Jean-Paul II au Bourget, le 1er juin 1980 interpellait ainsi l’Église de France : «… qu’as-tu fait des promesses de ton baptême ? »

Loin de moi l’idée d’en remontrer à nos évêques, mais je ne puis m’empêcher de les inviter à une relecture du chapitre VII de l’évangile de Saint Matthieu et de sa mise en garde contre les faux prophètes : « C’est à leurs fruits que vous les reconnaîtrez […] Un bon arbre ne peut porter de mauvais fruits, ni un mauvais arbre porter de bons fruits. Tout arbre qui ne donne pas un bon fruit, on le coupe et on le jette au feu. »

Alors, Messeigneurs, comment se porte cet arbre du renouveau que le pépiniériste romain vous avait confié au lendemain de ce concile porteur d’espérance ? Je ne voudrais pourtant pas vous renvoyer à la parabole du gérant habile…

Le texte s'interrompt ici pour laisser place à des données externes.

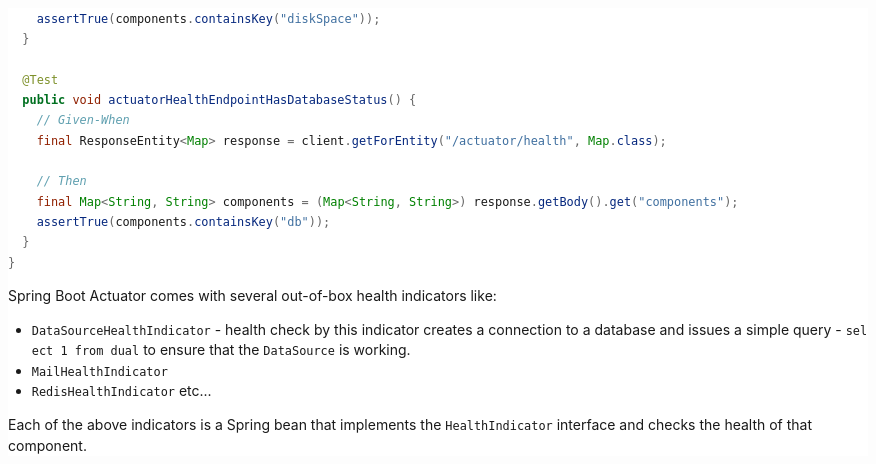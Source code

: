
 ```java
    assertTrue(components.containsKey("diskSpace"));
  }
  
  @Test
  public void actuatorHealthEndpointHasDatabaseStatus() {
    // Given-When
    final ResponseEntity<Map> response = client.getForEntity("/actuator/health", Map.class);

    // Then
    final Map<String, String> components = (Map<String, String>) response.getBody().get("components");
    assertTrue(components.containsKey("db"));
  }
}
```

Spring Boot Actuator comes with several out-of-box health indicators like:

* ```DataSourceHealthIndicator``` - health check by this indicator creates a connection to a database
  and issues a simple query - ```select 1 from dual``` to ensure that the ```DataSource``` is working.
* ```MailHealthIndicator```
* ```RedisHealthIndicator```
  etc...

Each of the above indicators is a Spring bean that implements the ```HealthIndicator``` interface and checks the
health of that component.  
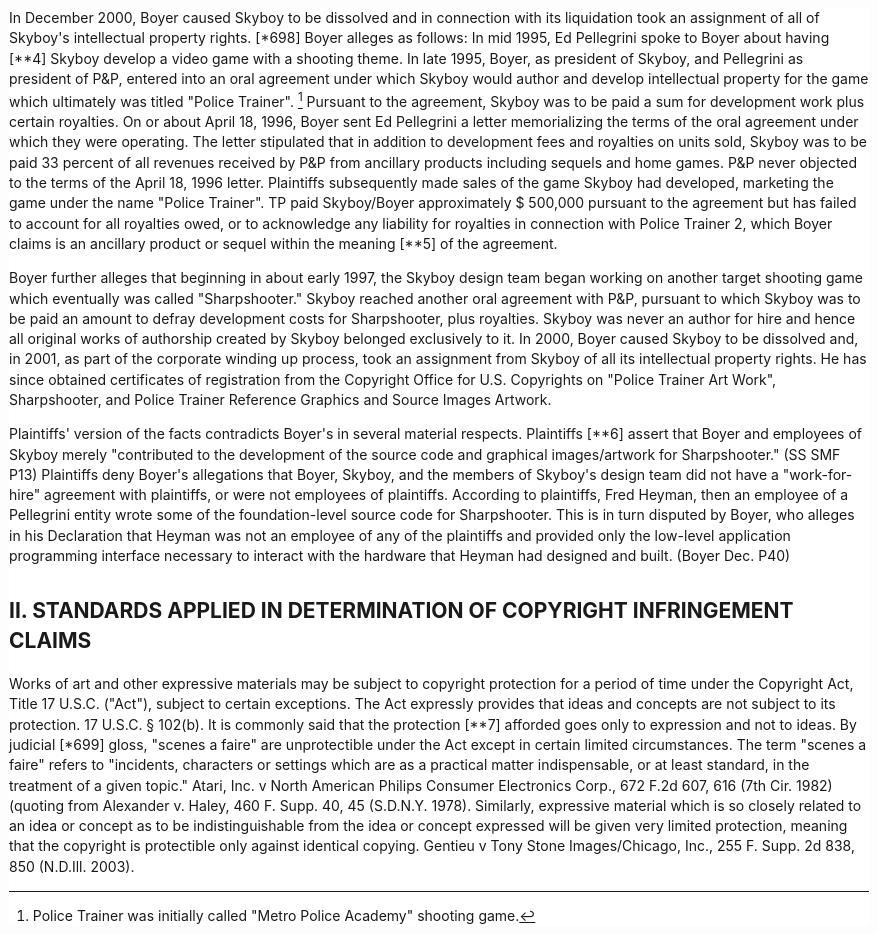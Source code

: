In December 2000, Boyer caused Skyboy to be dissolved and in connection with its liquidation took an assignment of all of Skyboy's intellectual property rights.  [\*698]  Boyer alleges as follows: In mid 1995, Ed Pellegrini spoke to Boyer about having [\*\*4]  Skyboy develop a video game with a shooting theme. In late 1995, Boyer, as president of Skyboy, and Pellegrini as president of P&P, entered into an oral agreement under which Skyboy would author and develop intellectual property for the game which ultimately was titled "Police Trainer". [^1] Pursuant to the agreement, Skyboy was to be paid a sum for development work plus certain royalties. On or about April 18, 1996, Boyer sent Ed Pellegrini a letter memorializing the terms of the oral agreement under which they were operating. The letter stipulated that in addition to development fees and royalties on units sold, Skyboy was to be paid 33 percent of all revenues received by P&P from ancillary products including sequels and home games. P&P never objected to the terms of the April 18, 1996 letter. Plaintiffs subsequently made sales of the game Skyboy had developed, marketing the game under the name "Police Trainer". TP paid Skyboy/Boyer approximately $ 500,000 pursuant to the agreement but has failed to account for all royalties owed, or to acknowledge any liability for royalties in connection with Police Trainer 2, which Boyer claims is an ancillary product or sequel within the meaning [\*\*5]  of the agreement.

[^1]: Police Trainer was initially called "Metro Police Academy" shooting game.


Boyer further alleges that beginning in about early 1997, the Skyboy design team began working on another target shooting game which eventually was called "Sharpshooter." Skyboy reached another oral agreement with P&P, pursuant to which Skyboy was to be paid an amount to defray development costs for Sharpshooter, plus royalties. Skyboy was never an author for hire and hence all original works of authorship created by Skyboy belonged exclusively to it. In 2000, Boyer caused Skyboy to be dissolved and, in 2001, as part of the corporate winding up process, took an assignment from Skyboy of all its intellectual property rights. He has since obtained certificates of registration from the Copyright Office for U.S. Copyrights on "Police Trainer Art Work", Sharpshooter, and Police Trainer Reference Graphics and Source Images Artwork.

Plaintiffs' version of the facts contradicts Boyer's in several material respects. Plaintiffs [\*\*6]  assert that Boyer and employees of Skyboy merely "contributed to the development of the source code and graphical images/artwork for Sharpshooter." (SS SMF P13) Plaintiffs deny Boyer's allegations that Boyer, Skyboy, and the members of Skyboy's design team did not have a "work-for-hire" agreement with plaintiffs, or were not employees of plaintiffs. According to plaintiffs, Fred Heyman, then an employee of a Pellegrini entity wrote some of the foundation-level source code for Sharpshooter. This is in turn disputed by Boyer, who alleges in his Declaration that Heyman was not an employee of any of the plaintiffs and provided only the low-level application programming interface necessary to interact with the hardware that Heyman had designed and built. (Boyer Dec. P40)

## II. STANDARDS APPLIED IN DETERMINATION OF COPYRIGHT INFRINGEMENT CLAIMS

Works of art and other expressive materials may be subject to copyright protection for a period of time under the Copyright Act, Title 17 U.S.C. ("Act"), subject to certain exceptions. The Act expressly provides that ideas and concepts are not subject to its protection. 17 U.S.C. § 102(b). It is commonly said that the protection [\*\*7]  afforded goes only to expression and not to ideas. By judicial  [\*699]  gloss, "scenes a faire" are unprotectible under the Act except in certain limited circumstances. The term "scenes a faire" refers to "incidents, characters or settings which are as a practical matter indispensable, or at least standard, in the treatment of a given topic." Atari, Inc. v North American Philips Consumer Electronics Corp., 672 F.2d 607, 616 (7th Cir. 1982) (quoting from Alexander v. Haley, 460 F. Supp. 40, 45 (S.D.N.Y. 1978). Similarly, expressive material which is so closely related to an idea or concept as to be indistinguishable from the idea or concept expressed will be given very limited protection, meaning that the copyright is protectible only against identical copying. Gentieu v Tony Stone Images/Chicago, Inc., 255 F. Supp. 2d 838, 850 (N.D.Ill. 2003).


[^2]: Despite having filed a very narrowly focused motion for summary judgment on the issue of infrigement of the Sharpshooter copyright, plaintiffs further argue that even if Police Trainer 2 is substantially similar to Police Trainer, P&P cannot be held to infringe, because the earlier program is a "joint work" as defined in 17 U.S.C. § 101 of the Act and thus P&P is a co-owner of the Police Trainer copyright. This argument is the subject of another separate summary judgment motion made by Plaintiffs, and will be dealt with when the court addresses that motion. Its presence here is outside the scope of the motion under consideration and the evidence presented in support of it. I find the argument of co-ownership, in this context, irrelevant.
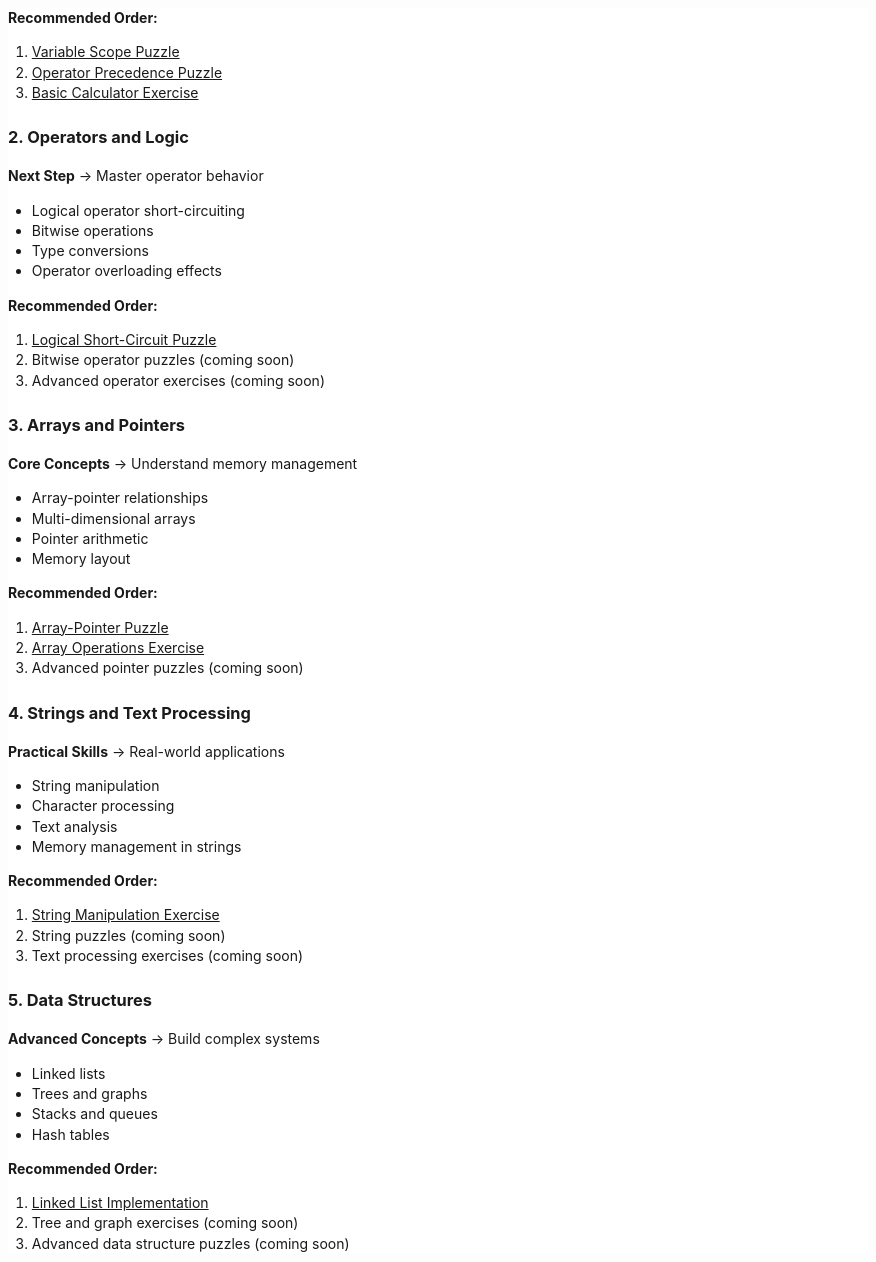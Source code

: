 **Recommended Order:**
1. [Variable Scope Puzzle](./puzzles/basics/01_variable_scope_puzzle.c)
2. [Operator Precedence Puzzle](./puzzles/basics/02_operator_precedence_puzzle.c)
3. [Basic Calculator Exercise](./code-practice/beginner/01_basic_calculator.c)

### 2. **Operators and Logic**
**Next Step** → Master operator behavior
- Logical operator short-circuiting
- Bitwise operations
- Type conversions
- Operator overloading effects

**Recommended Order:**
1. [Logical Short-Circuit Puzzle](./puzzles/operators/01_logical_short_circuit_puzzle.c)
2. Bitwise operator puzzles (coming soon)
3. Advanced operator exercises (coming soon)

### 3. **Arrays and Pointers**
**Core Concepts** → Understand memory management
- Array-pointer relationships
- Multi-dimensional arrays
- Pointer arithmetic
- Memory layout

**Recommended Order:**
1. [Array-Pointer Puzzle](./puzzles/arrays/01_array_pointer_puzzle.c)
2. [Array Operations Exercise](./code-practice/beginner/02_array_operations.c)
3. Advanced pointer puzzles (coming soon)

### 4. **Strings and Text Processing**
**Practical Skills** → Real-world applications
- String manipulation
- Character processing
- Text analysis
- Memory management in strings

**Recommended Order:**
1. [String Manipulation Exercise](./code-practice/intermediate/01_string_manipulation.c)
2. String puzzles (coming soon)
3. Text processing exercises (coming soon)

### 5. **Data Structures**
**Advanced Concepts** → Build complex systems
- Linked lists
- Trees and graphs
- Stacks and queues
- Hash tables

**Recommended Order:**
1. [Linked List Implementation](./code-practice/advanced/01_linked_list_implementation.c)
2. Tree and graph exercises (coming soon)
3. Advanced data structure puzzles (coming soon)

En 1962, l’Église catholique de France comptait 41 000 prêtres (la population française s’élevait alors à 46 millions d’habitants). En 2016, ils sont 15 000 dont plus de 50 % ont au moins 75 ans. Parmi eux des centaines venues notamment d’Afrique pour assurer le culte dans des paroisses dont le nombre se réduit comme naguère, une tête chez nos frères Jivaros. Aujourd’hui, pour une ordination, on compte huit décès de prêtres âgés ou en exercice. Encore faut-il rappeler que notre population vient de dépasser les 66 millions d’habitants.

En 1962, le nombre de nos séminaristes était légèrement inférieur à 1 000. En 2014, les établissements diocésains comptaient 109 séminaristes dont 28 dans les quatre structures considérées comme les moins « conciliaires. » Curieusement aujourd’hui le séminaire non diocésain de la Communauté Saint-Martin, classé « tradi », compte à lui seul plus de cent postulants.

Messeigneurs, n’y a-t-il pas là matière à réflexion au sein de vos commissions traitant de la transmission de la foi et des vocations ? Les jeunes seraient-ils moins ouverts à la modernité que leurs aînés ? La soutane leur paraîtrait-elle plus seyante que le jean ? Auraient-ils pris conscience en vous observant, qu’un pasteur doit guider son troupeau plutôt que de le suivre ? Leur foi les conduirait-elle à croire que si Dieu s’est fait homme, l’homme ne saurait se faire Dieu ?

La pratique religieuse dans la « France fille aînée de l’Église » est aujourd’hui édifiante. En recoupant les chiffres concernant les contributeurs au « denier de l’Église » (1 170 000 en 2015) et ceux publiés dans la presse nationale, portant sur la fréquentation plus ou moins assidue des paroisses, on peut considérer que les catholiques « affichés » représentent moins de 5 % de la population française. Bien sûr me direz-vous, nombreux sont les catholiques qui ne pratiquent pas. Mais, comme l’affirme mon curé, un quadra malicieux, encore plus nombreux sont les naturistes qui ne pratiquent pas.

Alors que les mosquées prolifèrent dans nos provinces comme naguère l’anophèle dans les marécages de la Mitidja, nos clochers, frappées d’aphasie, laissent nos pasteurs sans voix. Ainsi, s’il revenait parmi nous, Chamfort ne pourrait même plus dénoncer ceux qui persécutent le sonneur de tocsin plutôt que l’incendiaire. Et pourtant… Ne disait-on pas qu’un village sans cloche était un aveugle sans canne.

Bien sûr le porte-parole de la Conférence des évêques de France pourra toujours rassurer des fidèles inquiets en affirmant que le Catholicisme est encore la deuxième religion pratiquée dans notre beau pays, en omettant bien sûr de citer la première. On se console comme on peut.

Mais au fait, qui a dit « Errare humanum est, diabolicum perseverare » ? Saint Augustin, l’enfant numide de Thagaste (l’actuelle Souk Ahras algérienne), dans l’un de ses mémorables sermons.

Allons Rita et Jude, les saints patrons des causes perdues et désespérées, ne sont pas à la veille de prendre leurs R.T.T.